===== RECORDS SUPPLIED =====

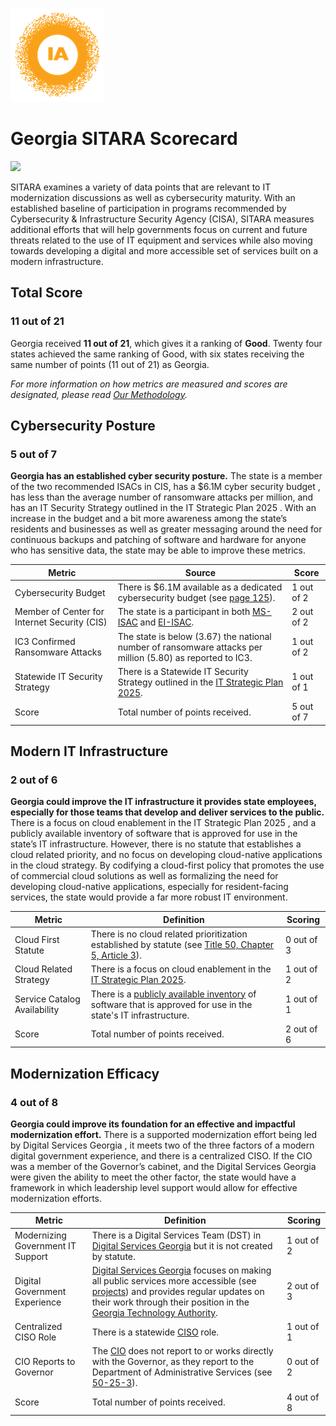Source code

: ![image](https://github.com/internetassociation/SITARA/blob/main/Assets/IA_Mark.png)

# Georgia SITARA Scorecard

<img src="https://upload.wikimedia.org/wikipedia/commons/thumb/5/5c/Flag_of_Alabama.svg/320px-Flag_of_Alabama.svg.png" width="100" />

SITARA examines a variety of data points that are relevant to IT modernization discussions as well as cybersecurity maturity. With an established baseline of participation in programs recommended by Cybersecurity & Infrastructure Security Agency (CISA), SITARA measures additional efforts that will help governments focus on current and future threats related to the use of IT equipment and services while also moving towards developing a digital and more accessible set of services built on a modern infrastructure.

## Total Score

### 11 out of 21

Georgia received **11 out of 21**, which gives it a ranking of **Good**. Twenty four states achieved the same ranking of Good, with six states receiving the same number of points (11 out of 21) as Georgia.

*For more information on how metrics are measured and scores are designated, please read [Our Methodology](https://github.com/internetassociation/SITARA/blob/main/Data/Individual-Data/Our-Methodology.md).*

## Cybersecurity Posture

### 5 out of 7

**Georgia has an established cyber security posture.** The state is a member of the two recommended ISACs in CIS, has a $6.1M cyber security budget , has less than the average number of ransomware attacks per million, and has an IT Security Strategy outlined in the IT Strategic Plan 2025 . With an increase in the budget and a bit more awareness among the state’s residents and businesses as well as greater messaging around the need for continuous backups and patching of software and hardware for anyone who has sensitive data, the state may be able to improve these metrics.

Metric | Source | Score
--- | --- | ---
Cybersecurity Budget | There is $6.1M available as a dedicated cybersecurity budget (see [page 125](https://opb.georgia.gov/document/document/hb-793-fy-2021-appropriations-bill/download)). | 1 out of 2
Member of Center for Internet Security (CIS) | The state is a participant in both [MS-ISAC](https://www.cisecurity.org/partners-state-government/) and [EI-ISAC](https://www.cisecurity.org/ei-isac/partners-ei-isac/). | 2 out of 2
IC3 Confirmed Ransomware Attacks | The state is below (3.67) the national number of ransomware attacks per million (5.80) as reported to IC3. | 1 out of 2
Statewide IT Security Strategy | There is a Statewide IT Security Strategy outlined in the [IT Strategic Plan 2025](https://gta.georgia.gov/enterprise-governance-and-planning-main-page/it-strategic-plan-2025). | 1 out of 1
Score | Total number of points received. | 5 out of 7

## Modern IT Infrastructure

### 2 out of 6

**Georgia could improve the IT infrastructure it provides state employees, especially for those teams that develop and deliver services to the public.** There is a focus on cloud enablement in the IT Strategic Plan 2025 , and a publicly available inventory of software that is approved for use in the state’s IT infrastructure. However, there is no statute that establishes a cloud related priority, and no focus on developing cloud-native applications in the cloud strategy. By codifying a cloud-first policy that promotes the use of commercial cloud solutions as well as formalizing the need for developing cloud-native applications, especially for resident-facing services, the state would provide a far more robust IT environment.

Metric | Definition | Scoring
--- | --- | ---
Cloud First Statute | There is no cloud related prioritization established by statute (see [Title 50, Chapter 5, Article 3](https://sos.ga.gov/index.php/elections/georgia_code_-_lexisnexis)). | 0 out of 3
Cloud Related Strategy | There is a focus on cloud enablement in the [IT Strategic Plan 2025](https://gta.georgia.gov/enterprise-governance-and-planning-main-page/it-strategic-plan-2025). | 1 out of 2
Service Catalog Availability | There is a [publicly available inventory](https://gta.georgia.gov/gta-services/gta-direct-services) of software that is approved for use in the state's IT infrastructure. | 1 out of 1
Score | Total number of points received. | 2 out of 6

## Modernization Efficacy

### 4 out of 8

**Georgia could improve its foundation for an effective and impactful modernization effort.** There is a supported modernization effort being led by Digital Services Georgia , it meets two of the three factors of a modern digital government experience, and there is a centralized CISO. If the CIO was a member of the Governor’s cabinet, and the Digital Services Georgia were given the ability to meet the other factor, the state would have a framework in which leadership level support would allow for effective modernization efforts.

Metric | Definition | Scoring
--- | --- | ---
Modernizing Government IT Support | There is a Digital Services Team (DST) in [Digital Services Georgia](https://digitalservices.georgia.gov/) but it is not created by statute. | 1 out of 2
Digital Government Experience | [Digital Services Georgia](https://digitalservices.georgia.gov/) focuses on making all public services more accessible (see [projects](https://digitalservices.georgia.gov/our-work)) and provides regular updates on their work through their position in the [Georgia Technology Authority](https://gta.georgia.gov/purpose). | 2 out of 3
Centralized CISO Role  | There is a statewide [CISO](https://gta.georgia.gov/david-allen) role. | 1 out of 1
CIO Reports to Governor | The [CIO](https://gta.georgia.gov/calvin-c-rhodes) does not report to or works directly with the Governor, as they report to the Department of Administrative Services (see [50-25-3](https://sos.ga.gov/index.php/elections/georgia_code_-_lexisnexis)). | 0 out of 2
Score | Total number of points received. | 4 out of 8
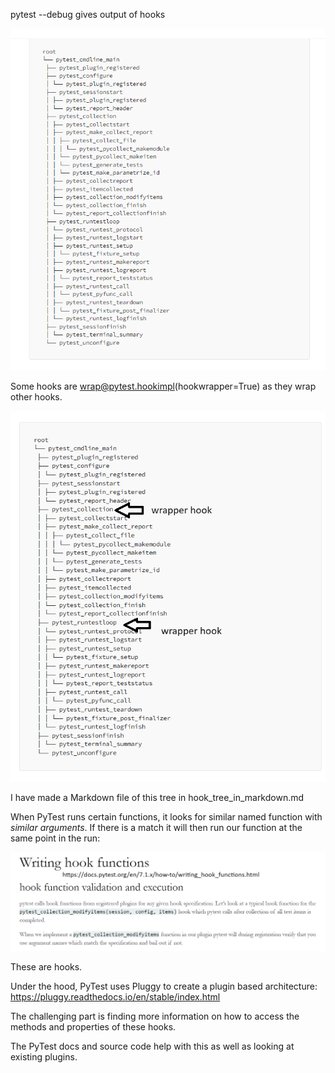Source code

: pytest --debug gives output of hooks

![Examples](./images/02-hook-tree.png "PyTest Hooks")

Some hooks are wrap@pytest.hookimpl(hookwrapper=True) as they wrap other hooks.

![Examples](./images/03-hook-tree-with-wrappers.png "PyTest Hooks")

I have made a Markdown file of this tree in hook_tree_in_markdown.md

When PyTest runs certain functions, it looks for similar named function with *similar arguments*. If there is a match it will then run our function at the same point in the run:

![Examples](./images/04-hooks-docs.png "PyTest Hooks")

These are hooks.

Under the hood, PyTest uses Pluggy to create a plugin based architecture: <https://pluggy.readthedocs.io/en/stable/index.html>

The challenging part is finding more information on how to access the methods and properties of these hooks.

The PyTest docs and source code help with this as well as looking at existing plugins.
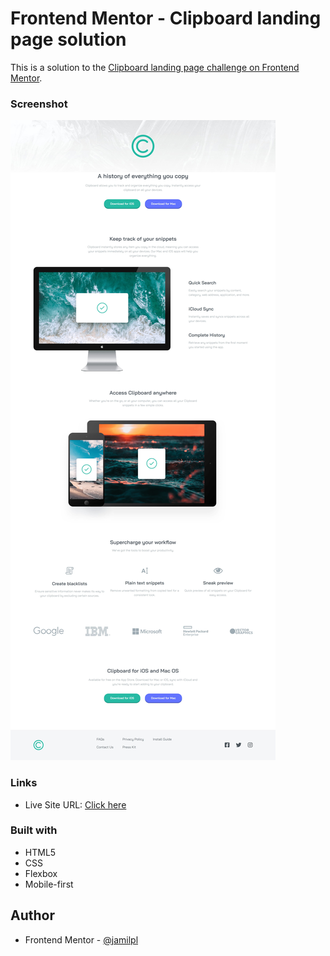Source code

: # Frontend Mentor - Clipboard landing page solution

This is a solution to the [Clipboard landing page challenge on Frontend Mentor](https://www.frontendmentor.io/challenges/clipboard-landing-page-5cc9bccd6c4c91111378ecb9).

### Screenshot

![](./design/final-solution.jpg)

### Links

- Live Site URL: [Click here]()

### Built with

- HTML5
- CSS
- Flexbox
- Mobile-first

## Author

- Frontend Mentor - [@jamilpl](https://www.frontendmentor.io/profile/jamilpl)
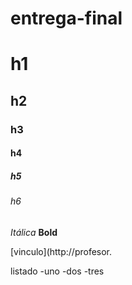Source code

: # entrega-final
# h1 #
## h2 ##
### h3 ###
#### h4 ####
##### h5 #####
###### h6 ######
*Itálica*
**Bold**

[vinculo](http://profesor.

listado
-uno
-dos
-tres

=====
===== RECORDS SUPPLIED =====

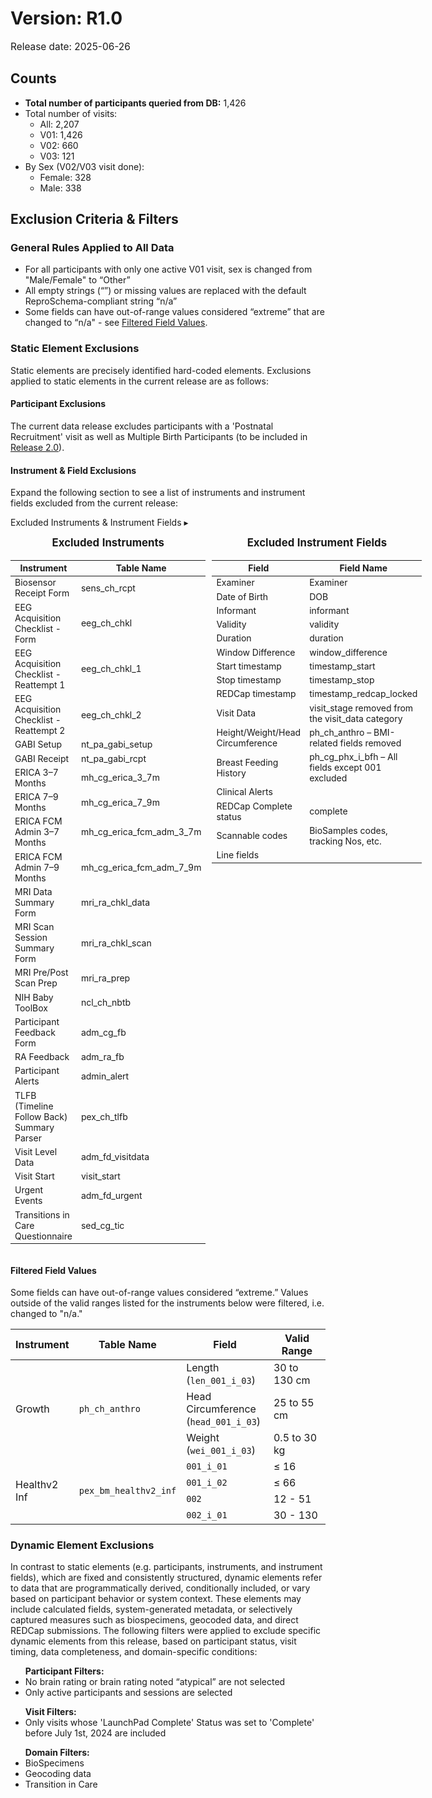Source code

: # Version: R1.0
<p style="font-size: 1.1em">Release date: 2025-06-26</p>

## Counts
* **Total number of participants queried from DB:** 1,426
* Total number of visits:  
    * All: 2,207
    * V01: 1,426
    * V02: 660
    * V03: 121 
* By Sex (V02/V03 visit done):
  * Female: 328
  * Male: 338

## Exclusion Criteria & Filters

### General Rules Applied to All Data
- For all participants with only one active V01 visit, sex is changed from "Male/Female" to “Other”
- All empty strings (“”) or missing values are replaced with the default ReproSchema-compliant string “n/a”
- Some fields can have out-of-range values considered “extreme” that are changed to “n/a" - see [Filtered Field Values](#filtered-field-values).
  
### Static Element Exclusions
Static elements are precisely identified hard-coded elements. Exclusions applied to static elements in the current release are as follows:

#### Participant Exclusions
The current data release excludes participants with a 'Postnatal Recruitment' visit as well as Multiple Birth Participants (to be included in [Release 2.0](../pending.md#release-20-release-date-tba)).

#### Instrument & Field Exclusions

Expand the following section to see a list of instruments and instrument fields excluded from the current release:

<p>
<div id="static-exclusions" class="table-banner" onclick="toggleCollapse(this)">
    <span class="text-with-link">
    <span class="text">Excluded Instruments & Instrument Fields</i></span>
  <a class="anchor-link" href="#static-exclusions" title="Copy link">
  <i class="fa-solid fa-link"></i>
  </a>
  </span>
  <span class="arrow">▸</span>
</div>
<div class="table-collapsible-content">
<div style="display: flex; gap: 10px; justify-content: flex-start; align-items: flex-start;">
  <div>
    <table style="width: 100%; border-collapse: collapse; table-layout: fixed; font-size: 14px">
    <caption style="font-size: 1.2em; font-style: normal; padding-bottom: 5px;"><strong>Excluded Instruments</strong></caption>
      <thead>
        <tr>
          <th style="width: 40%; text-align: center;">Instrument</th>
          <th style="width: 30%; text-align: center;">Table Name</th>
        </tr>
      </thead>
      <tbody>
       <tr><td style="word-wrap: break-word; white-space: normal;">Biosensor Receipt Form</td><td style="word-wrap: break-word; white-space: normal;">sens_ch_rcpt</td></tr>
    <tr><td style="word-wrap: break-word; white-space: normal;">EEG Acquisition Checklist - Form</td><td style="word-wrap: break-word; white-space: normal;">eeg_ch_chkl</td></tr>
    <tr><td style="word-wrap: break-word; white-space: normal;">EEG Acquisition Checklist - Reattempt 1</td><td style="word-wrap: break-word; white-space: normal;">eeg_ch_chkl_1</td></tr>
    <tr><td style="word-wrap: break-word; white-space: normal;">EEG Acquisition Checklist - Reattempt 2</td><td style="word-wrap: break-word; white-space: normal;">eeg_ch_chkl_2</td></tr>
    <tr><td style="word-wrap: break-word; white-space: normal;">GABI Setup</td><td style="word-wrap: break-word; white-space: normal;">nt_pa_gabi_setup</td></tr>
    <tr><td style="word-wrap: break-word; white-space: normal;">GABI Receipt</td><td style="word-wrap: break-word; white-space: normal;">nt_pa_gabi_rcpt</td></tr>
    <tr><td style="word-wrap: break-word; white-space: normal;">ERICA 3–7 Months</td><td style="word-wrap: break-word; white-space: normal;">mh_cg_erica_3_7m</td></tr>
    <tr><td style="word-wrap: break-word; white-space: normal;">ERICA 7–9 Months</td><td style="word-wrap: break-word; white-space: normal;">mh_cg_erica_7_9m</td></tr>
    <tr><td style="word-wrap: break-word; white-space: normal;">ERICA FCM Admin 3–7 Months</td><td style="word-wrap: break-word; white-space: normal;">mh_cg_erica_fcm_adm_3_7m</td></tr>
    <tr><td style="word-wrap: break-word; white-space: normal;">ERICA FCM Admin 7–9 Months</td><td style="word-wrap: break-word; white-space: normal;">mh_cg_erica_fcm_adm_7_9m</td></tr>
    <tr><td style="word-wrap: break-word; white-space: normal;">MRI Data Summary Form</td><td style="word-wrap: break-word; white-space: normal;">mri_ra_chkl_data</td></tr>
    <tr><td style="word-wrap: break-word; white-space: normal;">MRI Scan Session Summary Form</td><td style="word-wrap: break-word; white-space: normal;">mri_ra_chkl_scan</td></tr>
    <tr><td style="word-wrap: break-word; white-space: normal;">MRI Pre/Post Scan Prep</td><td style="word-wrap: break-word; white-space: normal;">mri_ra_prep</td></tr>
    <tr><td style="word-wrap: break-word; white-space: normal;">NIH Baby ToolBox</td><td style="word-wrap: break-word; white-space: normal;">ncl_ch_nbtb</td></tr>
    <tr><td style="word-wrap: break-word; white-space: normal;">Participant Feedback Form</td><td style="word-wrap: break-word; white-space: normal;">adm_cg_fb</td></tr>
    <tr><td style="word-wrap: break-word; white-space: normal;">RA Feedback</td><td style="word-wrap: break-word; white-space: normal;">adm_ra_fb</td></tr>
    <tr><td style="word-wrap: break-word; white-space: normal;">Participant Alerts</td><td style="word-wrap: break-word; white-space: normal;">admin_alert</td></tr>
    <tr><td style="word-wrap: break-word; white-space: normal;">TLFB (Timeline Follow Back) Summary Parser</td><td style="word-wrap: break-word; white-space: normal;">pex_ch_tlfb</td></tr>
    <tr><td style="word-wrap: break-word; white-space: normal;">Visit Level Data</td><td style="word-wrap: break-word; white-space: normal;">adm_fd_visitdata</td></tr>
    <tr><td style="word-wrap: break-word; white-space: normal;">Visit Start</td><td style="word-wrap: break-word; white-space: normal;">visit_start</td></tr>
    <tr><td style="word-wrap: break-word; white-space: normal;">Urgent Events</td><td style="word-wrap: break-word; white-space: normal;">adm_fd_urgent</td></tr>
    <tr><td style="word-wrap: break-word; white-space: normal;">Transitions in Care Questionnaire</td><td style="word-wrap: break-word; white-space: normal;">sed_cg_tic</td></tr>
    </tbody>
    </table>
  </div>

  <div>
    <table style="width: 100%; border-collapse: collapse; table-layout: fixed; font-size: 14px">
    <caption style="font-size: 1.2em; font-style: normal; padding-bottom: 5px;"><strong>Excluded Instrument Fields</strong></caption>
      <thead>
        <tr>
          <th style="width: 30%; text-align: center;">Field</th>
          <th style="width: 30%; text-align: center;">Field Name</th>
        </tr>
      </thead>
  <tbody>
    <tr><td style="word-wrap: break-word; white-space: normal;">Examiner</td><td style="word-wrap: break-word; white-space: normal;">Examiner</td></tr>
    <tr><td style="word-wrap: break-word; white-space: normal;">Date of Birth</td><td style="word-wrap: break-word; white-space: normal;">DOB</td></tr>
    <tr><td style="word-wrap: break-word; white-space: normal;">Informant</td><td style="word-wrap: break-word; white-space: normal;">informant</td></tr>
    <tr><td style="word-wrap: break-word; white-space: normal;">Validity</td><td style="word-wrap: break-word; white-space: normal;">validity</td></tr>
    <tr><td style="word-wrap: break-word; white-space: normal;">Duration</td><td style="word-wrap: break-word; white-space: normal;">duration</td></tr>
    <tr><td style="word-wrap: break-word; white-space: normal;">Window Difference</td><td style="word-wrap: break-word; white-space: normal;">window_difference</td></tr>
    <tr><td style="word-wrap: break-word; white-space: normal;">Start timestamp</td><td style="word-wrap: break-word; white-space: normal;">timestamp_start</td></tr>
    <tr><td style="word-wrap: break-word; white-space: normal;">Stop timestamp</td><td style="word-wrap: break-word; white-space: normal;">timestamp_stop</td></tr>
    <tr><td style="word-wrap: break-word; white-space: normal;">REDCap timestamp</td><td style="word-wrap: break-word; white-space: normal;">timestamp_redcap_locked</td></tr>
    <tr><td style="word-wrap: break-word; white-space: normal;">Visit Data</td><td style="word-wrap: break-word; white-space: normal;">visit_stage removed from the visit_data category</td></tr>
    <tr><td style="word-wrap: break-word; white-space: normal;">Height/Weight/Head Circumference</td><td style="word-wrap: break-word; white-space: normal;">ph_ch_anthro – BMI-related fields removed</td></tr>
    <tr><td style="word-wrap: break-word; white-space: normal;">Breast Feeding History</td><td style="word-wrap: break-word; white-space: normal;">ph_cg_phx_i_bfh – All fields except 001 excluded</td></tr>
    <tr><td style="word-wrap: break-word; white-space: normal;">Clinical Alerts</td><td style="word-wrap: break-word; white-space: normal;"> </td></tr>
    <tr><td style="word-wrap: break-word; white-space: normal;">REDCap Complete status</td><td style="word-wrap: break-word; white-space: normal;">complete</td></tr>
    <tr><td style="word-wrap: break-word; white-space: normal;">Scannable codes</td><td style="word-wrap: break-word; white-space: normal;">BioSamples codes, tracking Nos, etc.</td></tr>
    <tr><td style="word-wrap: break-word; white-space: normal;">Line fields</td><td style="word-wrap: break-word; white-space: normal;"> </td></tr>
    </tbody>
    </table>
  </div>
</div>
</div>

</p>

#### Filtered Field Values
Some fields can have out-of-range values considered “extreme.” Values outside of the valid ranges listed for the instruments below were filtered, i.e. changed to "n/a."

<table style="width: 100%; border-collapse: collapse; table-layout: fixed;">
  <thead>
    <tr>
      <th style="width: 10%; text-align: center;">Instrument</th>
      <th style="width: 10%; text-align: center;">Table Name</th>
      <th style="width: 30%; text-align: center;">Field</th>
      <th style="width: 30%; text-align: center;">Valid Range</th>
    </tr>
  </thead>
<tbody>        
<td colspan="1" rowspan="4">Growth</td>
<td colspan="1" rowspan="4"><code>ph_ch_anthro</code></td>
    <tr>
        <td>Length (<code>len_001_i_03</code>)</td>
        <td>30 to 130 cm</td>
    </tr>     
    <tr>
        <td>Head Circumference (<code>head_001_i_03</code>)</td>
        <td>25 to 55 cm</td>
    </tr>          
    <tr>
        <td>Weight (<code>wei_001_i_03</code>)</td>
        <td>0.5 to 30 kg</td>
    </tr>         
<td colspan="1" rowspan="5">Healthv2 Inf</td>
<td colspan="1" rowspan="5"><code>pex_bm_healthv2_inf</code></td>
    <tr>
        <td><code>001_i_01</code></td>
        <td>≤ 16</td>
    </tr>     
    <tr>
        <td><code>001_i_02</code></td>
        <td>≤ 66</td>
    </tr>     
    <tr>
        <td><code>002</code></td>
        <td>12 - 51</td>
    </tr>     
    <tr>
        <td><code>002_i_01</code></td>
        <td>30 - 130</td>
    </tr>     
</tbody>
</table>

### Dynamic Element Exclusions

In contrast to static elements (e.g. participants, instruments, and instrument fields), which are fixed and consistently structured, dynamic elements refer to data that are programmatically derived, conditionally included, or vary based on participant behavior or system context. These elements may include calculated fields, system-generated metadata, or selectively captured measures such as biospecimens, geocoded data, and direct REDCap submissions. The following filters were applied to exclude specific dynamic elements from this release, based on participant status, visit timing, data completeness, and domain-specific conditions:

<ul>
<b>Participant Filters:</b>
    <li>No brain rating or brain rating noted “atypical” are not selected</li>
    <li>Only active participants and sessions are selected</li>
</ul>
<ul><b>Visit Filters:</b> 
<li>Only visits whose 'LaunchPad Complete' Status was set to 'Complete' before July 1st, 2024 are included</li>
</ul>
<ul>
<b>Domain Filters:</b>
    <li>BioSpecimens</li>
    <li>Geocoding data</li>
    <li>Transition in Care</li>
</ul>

=====

ACTION ITEM =>
Look through the entries above. Copy each line in which the string "Reattempt" occurs.

SOLUTION =>
    <tr><td style="word-wrap: break-word; white-space: normal;">EEG Acquisition Checklist - Reattempt 1</td><td style="word-wrap: break-word; white-space: normal;">eeg_ch_chkl_1</td></tr>
    <tr><td style="word-wrap: break-word; white-space: normal;">EEG Acquisition Checklist - Reattempt 2</td><td style="word-wrap: break-word; white-space: normal;">eeg_ch_chkl_2</td></tr>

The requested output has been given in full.